President Donald Trump talks following the U.S. Congress passed sweeping tax reform legislation, on the South Lawn of the White House at Washington, December 20, 2017.
Jonathan Ernst | Reuters
President Donald Trump will meet with his economic team Wednesday afternoon about potential tax policy changes, including one suggestion he seemed to shy away from weeks past.
The president and his advisers have pushed for tax cuts as a means to boost economic development. As Trump seeks accomplishments to trumpet on the 2020 campaign trail, he and top aides will consider what tax tweaks they can accomplish in the coming months.
The White House is expected to discuss indexing capital gains to inflation during the meeting Wednesday, among other subjects. Trump’s top economic adviser Larry Kudlow, Sen. Ted Cruz, R-Texas, and antitax crusaders like Grover Norquist have advocated for the change. However, the president recently said he might not push the plan as it may be perceived as helping wealthy Americans — even though he believes he has the ability to enact it without Congress.
If the Trump government adopts the idea, it might have a difficult time passing it in Congress. The Democratic-held House likely wouldn’t approve the plan. The White House economic team is expected to discuss Wednesday if it could index capital gains to inflation without lawmakers’ approval.
The assembly will cap a month of confusing messages in the Trump government on tax policy. In late August, the president said that he had been “thinking about” cutting payroll taxes — just a day after a White House official denied that he was considering it.
A day later, Trump said, “I’m not looking at a tax cut now.” He explained “we don’t need it” since “we have a strong economy.” He also downplayed the possibility of indexing capital gains to inflation at the moment.
“It’s probably better for the high-income people, and I’m not looking to do that. I want to do for the workers,” he explained.
Trump has touted the 2017 Republican tax cuts, the trademark legislative accomplishment of the first term, as “rocket fuel” for the market. However, the legislation hasn’t juiced economic growth in how the GOP had expected. Trump has increasingly concerned about fears of a looming recession.
Norquist, who has pushed to the proposal in discussions with government officials like Kudlow, said he considers Trump was previewing the arguments Democrats would make against indexing capital gains to inflation. He said Trump has supported the proposal for almost a year and the White House is “seriously looking at” it.
“It’s a very powerful political issue as well as a very good economic issue,” he explained.
Norquist argues decreasing the tax burden on Americans’ asset sales will help boost economic growth: he said a CEO of a firm gave him a rough estimate that $7 trillion in assets could be sold because of the shift. He says it would help to “put a dollar figure on the value of electing Trump” since Democratic presidential candidates will probably oppose the plan.

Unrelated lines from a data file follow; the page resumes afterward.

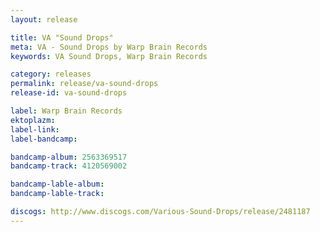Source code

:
 ```yaml
---
layout: release

title: VA "Sound Drops"
meta: VA - Sound Drops by Warp Brain Records
keywords: VA Sound Drops, Warp Brain Records

category: releases
permalink: release/va-sound-drops
release-id: va-sound-drops

label: Warp Brain Records
ektoplazm: 
label-link: 
label-bandcamp: 

bandcamp-album: 2563369517
bandcamp-track: 4120569002

bandcamp-lable-album: 
bandcamp-lable-track: 

discogs: http://www.discogs.com/Various-Sound-Drops/release/2481187
---
```


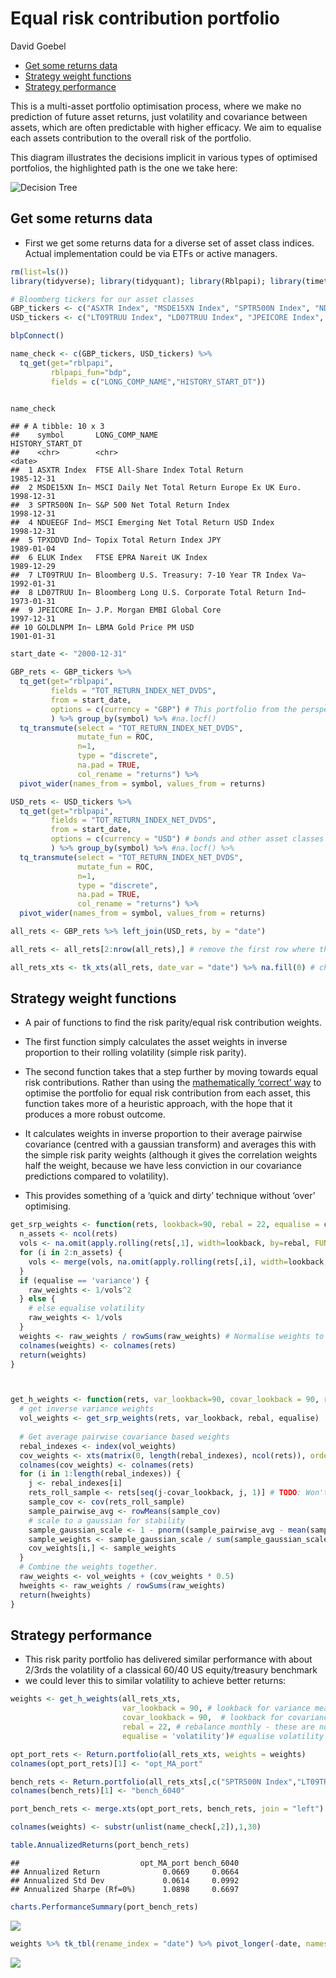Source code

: Equal risk contribution portfolio
================
David Goebel

-   [Get some returns data](#get-some-returns-data)
-   [Strategy weight functions](#strategy-weight-functions)
-   [Strategy performance](#strategy-performance)

This is a multi-asset portfolio optimisation process, where we make no
prediction of future asset returns, just volatility and covariance
between assets, which are often predictable with higher efficacy. We aim
to equalise each assets contribution to the overall risk of the
portfolio.

This diagram illustrates the decisions implicit in various types of
optimised portfolios, the highlighted path is the one we take here:

![Decision Tree](ResolveDecTree.png)

## Get some returns data

-   First we get some returns data for a diverse set of asset class
    indices. Actual implementation could be via ETFs or active managers.

``` r
rm(list=ls())
library(tidyverse); library(tidyquant); library(Rblpapi); library(timetk);

# Bloomberg tickers for our asset classes
GBP_tickers <- c("ASXTR Index", "MSDE15XN Index", "SPTR500N Index", "NDUEEGF Index", "TPXDDVD Index", "ELUK Index")
USD_tickers <- c("LT09TRUU Index", "LD07TRUU Index", "JPEICORE Index",  "GOLDLNPM Index")

blpConnect()

name_check <- c(GBP_tickers, USD_tickers) %>% 
  tq_get(get="rblpapi",
         rblpapi_fun="bdp",
         fields = c("LONG_COMP_NAME","HISTORY_START_DT"))


name_check
```

    ## # A tibble: 10 x 3
    ##    symbol       LONG_COMP_NAME                                  HISTORY_START_DT
    ##    <chr>        <chr>                                           <date>          
    ##  1 ASXTR Index  FTSE All-Share Index Total Return               1985-12-31      
    ##  2 MSDE15XN In~ MSCI Daily Net Total Return Europe Ex UK Euro.  1998-12-31      
    ##  3 SPTR500N In~ S&P 500 Net Total Return Index                  1998-12-31      
    ##  4 NDUEEGF Ind~ MSCI Emerging Net Total Return USD Index        1998-12-31      
    ##  5 TPXDDVD Ind~ Topix Total Return Index JPY                    1989-01-04      
    ##  6 ELUK Index   FTSE EPRA Nareit UK Index                       1989-12-29      
    ##  7 LT09TRUU In~ Bloomberg U.S. Treasury: 7-10 Year TR Index Va~ 1992-01-31      
    ##  8 LD07TRUU In~ Bloomberg Long U.S. Corporate Total Return Ind~ 1973-01-31      
    ##  9 JPEICORE In~ J.P. Morgan EMBI Global Core                    1997-12-31      
    ## 10 GOLDLNPM In~ LBMA Gold Price PM USD                          1901-01-31

``` r
start_date <- "2000-12-31"

GBP_rets <- GBP_tickers %>% 
  tq_get(get="rblpapi",
         fields = "TOT_RETURN_INDEX_NET_DVDS",
         from = start_date,
         options = c(currency = "GBP") # This portfolio from the perspective of the GBP investor and assumes no hedging of equities
         ) %>% group_by(symbol) %>% #na.locf()
  tq_transmute(select = "TOT_RETURN_INDEX_NET_DVDS",
               mutate_fun = ROC,
               n=1,
               type = "discrete",
               na.pad = TRUE,
               col_rename = "returns") %>% 
  pivot_wider(names_from = symbol, values_from = returns)

USD_rets <- USD_tickers %>% 
  tq_get(get="rblpapi",
         fields = "TOT_RETURN_INDEX_NET_DVDS",
         from = start_date,
         options = c(currency = "USD") # bonds and other asset classes are hedged (we assume the 'perfect' hedge by considering USD returns)
         ) %>% group_by(symbol) %>% #na.locf() %>% 
  tq_transmute(select = "TOT_RETURN_INDEX_NET_DVDS",
               mutate_fun = ROC,
               n=1,
               type = "discrete",
               na.pad = TRUE,
               col_rename = "returns") %>%
  pivot_wider(names_from = symbol, values_from = returns)

all_rets <- GBP_rets %>% left_join(USD_rets, by = "date")

all_rets <- all_rets[2:nrow(all_rets),] # remove the first row where there was no return for some assets

all_rets_xts <- tk_xts(all_rets, date_var = "date") %>% na.fill(0) # change to the xts format and remove NAs
```

## Strategy weight functions

-   A pair of functions to find the risk parity/equal risk contribution
    weights.

-   The first function simply calculates the asset weights in inverse
    proportion to their rolling volatility (simple risk parity).

-   The second function takes that a step further by moving towards
    equal risk contributions. Rather than using the [mathematically
    ‘correct’ way](http://thierry-roncalli.com/download/erc.pdf) to
    optimise the portfolio for equal risk contribution from each asset,
    this function takes more of a heuristic approach, with the hope that
    it produces a more robust outcome.

-   It calculates weights in inverse proportion to their average
    pairwise covariance (centred with a gaussian transform) and averages
    this with the simple risk parity weights (although it gives the
    correlation weights half the weight, because we have less conviction
    in our covariance predictions compared to volatility).

-   This provides something of a ‘quick and dirty’ technique without
    ‘over’ optimising.

``` r
get_srp_weights <- function(rets, lookback=90, rebal = 22, equalise = c('volatility', 'variance')) {
  n_assets <- ncol(rets)
  vols <- na.omit(apply.rolling(rets[,1], width=lookback, by=rebal, FUN='StdDev.annualized'))
  for (i in 2:n_assets) {
    vols <- merge(vols, na.omit(apply.rolling(rets[,i], width=lookback, by=rebal, FUN='StdDev.annualized')))  
  }
  if (equalise == 'variance') { 
    raw_weights <- 1/vols^2
  } else {
    # else equalise volatility
    raw_weights <- 1/vols
  }
  weights <- raw_weights / rowSums(raw_weights) # Normalise weights to add to 1
  colnames(weights) <- colnames(rets)
  return(weights)
}



get_h_weights <- function(rets, var_lookback=90, covar_lookback = 90, rebal=22, equalise=c('volatility','variance')) {
  # get inverse variance weights
  vol_weights <- get_srp_weights(rets, var_lookback, rebal, equalise)
  
  # Get average pairwise covariance based weights
  rebal_indexes <- index(vol_weights)
  cov_weights <- xts(matrix(0, length(rebal_indexes), ncol(rets)), order.by = index(rets[rebal_indexes]))
  colnames(cov_weights) <- colnames(rets)
  for (i in 1:length(rebal_indexes)) {
    j <- rebal_indexes[i]
    rets_roll_sample <- rets[seq(j-covar_lookback, j, 1)] # TODO: Won't work if vol lookback less than covar lookback
    sample_cov <- cov(rets_roll_sample)
    sample_pairwise_avg <- rowMeans(sample_cov)
    # scale to a gaussian for stability
    sample_gaussian_scale <- 1 - pnorm((sample_pairwise_avg - mean(sample_pairwise_avg)) / sd(sample_pairwise_avg)) #TODO check
    sample_weights <- sample_gaussian_scale / sum(sample_gaussian_scale)
    cov_weights[i,] <- sample_weights
  }
  # Combine the weights together.
  raw_weights <- vol_weights + (cov_weights * 0.5)
  hweights <- raw_weights / rowSums(raw_weights)
  return(hweights)
}
```

## Strategy performance

-   This risk parity portfolio has delivered similar performance with
    about 2/3rds the volatility of a classical 60/40 US equity/treasury
    benchmark
-   we could lever this to similar volatility to achieve better returns:

``` r
weights <- get_h_weights(all_rets_xts,
                         var_lookback = 90, # lookback for variance measure
                         covar_lookback = 90,  # lookback for covariance measure
                         rebal = 22, # rebalance monthly - these are not optimised in any way
                         equalise = 'volatility')# equalise volatility

opt_port_rets <- Return.portfolio(all_rets_xts, weights = weights)
colnames(opt_port_rets)[1] <- "opt_MA_port"

bench_rets <- Return.portfolio(all_rets_xts[,c("SPTR500N Index","LT09TRUU Index")], weights = c(0.6, 0.4)) # the 60/40 portfolio is the simple multi asset benchmark
colnames(bench_rets)[1] <- "bench_6040"

port_bench_rets <- merge.xts(opt_port_rets, bench_rets, join = "left")

colnames(weights) <- substr(unlist(name_check[,2]),1,30) 

table.AnnualizedReturns(port_bench_rets)
```

    ##                           opt_MA_port bench_6040
    ## Annualized Return              0.0669     0.0664
    ## Annualized Std Dev             0.0614     0.0992
    ## Annualized Sharpe (Rf=0%)      1.0898     0.6697

``` r
charts.PerformanceSummary(port_bench_rets)
```

![](ERCPortfolio_files/figure-gfm/strategy-performance-1.png)<!-- -->

``` r
weights %>% tk_tbl(rename_index = "date") %>% pivot_longer(-date, names_to = "index", values_to = "weights") %>% ggplot(aes(x=date, y=weights, fill = index))+geom_area()+theme_minimal()+labs(title = "Strategy asset weights over time")
```

![](ERCPortfolio_files/figure-gfm/strategy-performance-2.png)<!-- -->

Critics have pointed to a Penn Wharton Budget Model quote the top 1 percent of taxpayers would get about 86percent of the benefit from indexing capital gains to inflation. It would also reduce government tax revenue by roughly $100 billion within a decade, according to the estimate.

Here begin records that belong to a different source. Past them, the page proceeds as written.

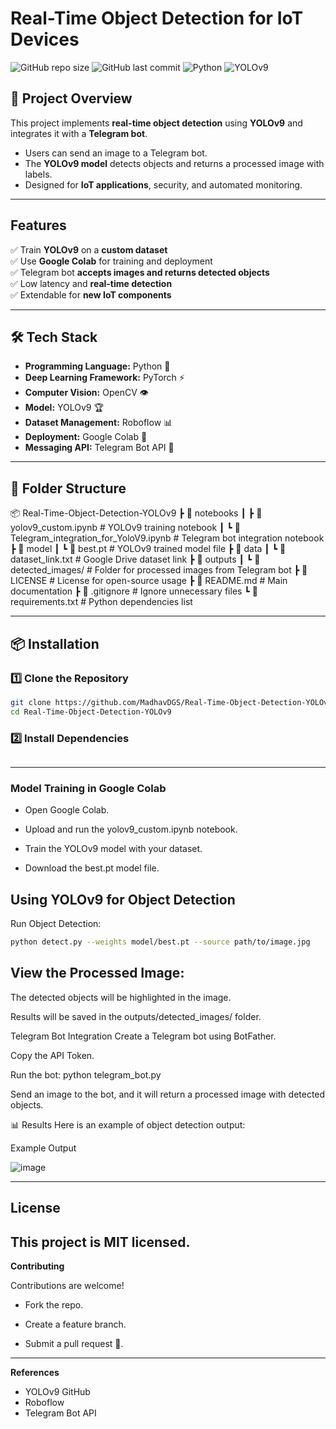 # Real-Time Object Detection for IoT Devices

![GitHub repo size](https://img.shields.io/github/repo-size/MadhavDGS/Real-Time-Object-Detection-YOLOv9)
![GitHub last commit](https://img.shields.io/github/last-commit/MadhavDGS/Real-Time-Object-Detection-YOLOv9)
![Python](https://img.shields.io/badge/Python-3.8%2B-blue)
![YOLOv9](https://img.shields.io/badge/YOLOv9-Object%20Detection-green)

## 📌 **Project Overview**  
This project implements **real-time object detection** using **YOLOv9** and integrates it with a **Telegram bot**.  
- Users can send an image to a Telegram bot.  
- The **YOLOv9 model** detects objects and returns a processed image with labels.  
- Designed for **IoT applications**, security, and automated monitoring.  

---

##  **Features**  
✅ Train **YOLOv9** on a **custom dataset**  
✅ Use **Google Colab** for training and deployment  
✅ Telegram bot **accepts images and returns detected objects**  
✅ Low latency and **real-time detection**  
✅ Extendable for **new IoT components**  

---

## 🛠️ **Tech Stack**  
- **Programming Language:** Python 🐍  
- **Deep Learning Framework:** PyTorch ⚡  
- **Computer Vision:** OpenCV 👁️  
- **Model:** YOLOv9 🏆  
- **Dataset Management:** Roboflow 📊  
- **Deployment:** Google Colab 🚀  
- **Messaging API:** Telegram Bot API 📩  

---

## 📂 **Folder Structure**

📦 Real-Time-Object-Detection-YOLOv9
┣ 📂 notebooks
┃ ┣ 📜 yolov9_custom.ipynb # YOLOv9 training notebook
┃ ┗ 📜 Telegram_integration_for_YoloV9.ipynb # Telegram bot integration notebook
┣ 📂 model
┃ ┗ 📜 best.pt # YOLOv9 trained model file
┣ 📂 data
┃ ┗ 📜 dataset_link.txt # Google Drive dataset link
┣ 📂 outputs
┃ ┗ 📜 detected_images/ # Folder for processed images from Telegram bot
┣ 📜 LICENSE # License for open-source usage
┣ 📜 README.md # Main documentation
┣ 📜 .gitignore # Ignore unnecessary files
┗ 📜 requirements.txt # Python dependencies list


---

## 📦 **Installation**
### **1️⃣ Clone the Repository**
```sh
git clone https://github.com/MadhavDGS/Real-Time-Object-Detection-YOLOv9.git
cd Real-Time-Object-Detection-YOLOv9
```
### **2️⃣ Install Dependencies**

``` pip install -r requirements.txt
```
---

### **Model Training in Google Colab**

- Open Google Colab.

- Upload and run the yolov9_custom.ipynb notebook.

- Train the YOLOv9 model with your dataset.

- Download the best.pt model file.

## **Using YOLOv9 for Object Detection**

Run Object Detection:
```sh
python detect.py --weights model/best.pt --source path/to/image.jpg
```
## View the Processed Image:

The detected objects will be highlighted in the image.

Results will be saved in the outputs/detected_images/ folder.

Telegram Bot Integration
Create a Telegram bot using BotFather.

Copy the API Token.

Run the bot:
python telegram_bot.py

Send an image to the bot, and it will return a processed image with detected objects.

📊 Results
Here is an example of object detection output:

Example Output

![image](https://github.com/user-attachments/assets/98b5d67c-c177-4aca-8d63-90a4528661ec)

---
## **License**

This project is MIT licensed.
---
**Contributing**

Contributions are welcome!

- Fork the repo.
- Create a feature branch.

- Submit a pull request 🚀.

---

**References**

- YOLOv9 GitHub
- Roboflow
- Telegram Bot API
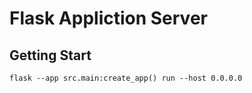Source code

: # Flask Appliction Server

## Getting Start

```
flask --app src.main:create_app() run --host 0.0.0.0
```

Skeptics also have questioned how far it would kickstart economic development relative to other tools that would give more relief to lower-income Americans.
Forty-two Senate Democrats, led by Minority Leader Chuck Schumer of New York and Sens. Ron Wyden of Oregon and Sherrod Brown of Ohio, wrote Treasury Secretary Steven Mnuchin in August requesting him to not execute the capital gains changes.
“This unilateral move would almost exclusively benefit the wealthiest Americans, add to the ballooning federal deficit, further complicate the tax code, and ignore longstanding Justice Department policy,” they wrote at the time.
— CNBC’s Eamon Javers contributed to this report.